═════ Records supplied
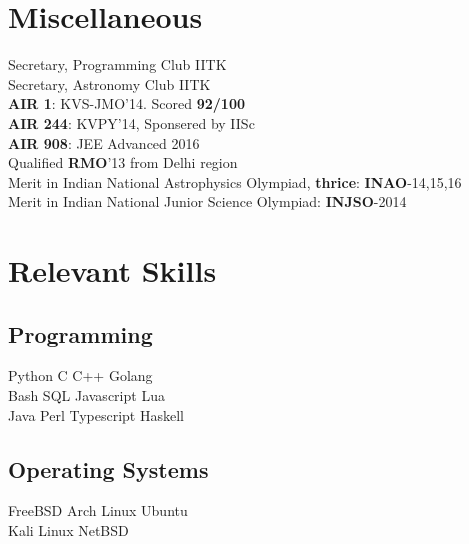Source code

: \documentclass[]{deedy-resume-openfont}
\begin{document}
\begin{minipage}[t]{0.30\textwidth}
\section{Miscellaneous}
\vspace{0.1cm}
Secretary, Programming Club IITK \\
\vspace{0.1cm}
Secretary, Astronomy Club IITK \\
\vspace{0.1cm}
\textbf{AIR 1}: KVS-JMO'14. Scored \textbf{92/100}\\
\vspace{0.1cm}
\textbf{AIR 244}: KVPY'14, Sponsered by IISc \\
\vspace{0.1cm}
\textbf{AIR 908}: JEE Advanced 2016\\
\vspace{0.1cm}
Qualified \textbf{RMO}'13 from Delhi region\\
\vspace{0.1cm}
Merit in Indian National Astrophysics Olympiad, \textbf{thrice}: \textbf{INAO}-14,15,16 \\
\vspace{0.1cm}
Merit in Indian National Junior Science Olympiad: \textbf{INJSO}-2014 \\


\section{Relevant Skills}
\subsection{Programming}
Python \textbullet{} C \textbullet{} C++ \textbullet{} Golang \\
 \vspace{0.1 cm}
Bash \textbullet{} SQL \textbullet{} Javascript \textbullet{}  Lua \\
 Java \textbullet{} Perl \textbullet{} Typescript \textbullet{} Haskell \\
\vspace{0.4 cm}
\subsection{Operating Systems}
FreeBSD \textbullet{} Arch Linux \textbullet{} Ubuntu \\
Kali Linux \textbullet{} NetBSD
\vspace{0.4 cm}

\end{minipage}
\end{document}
══════════
:: Problem description ::
Copy each line of the listing above that contains the word "Programming".

:: Response below ::
Secretary, Programming Club IITK \\
\subsection{Programming}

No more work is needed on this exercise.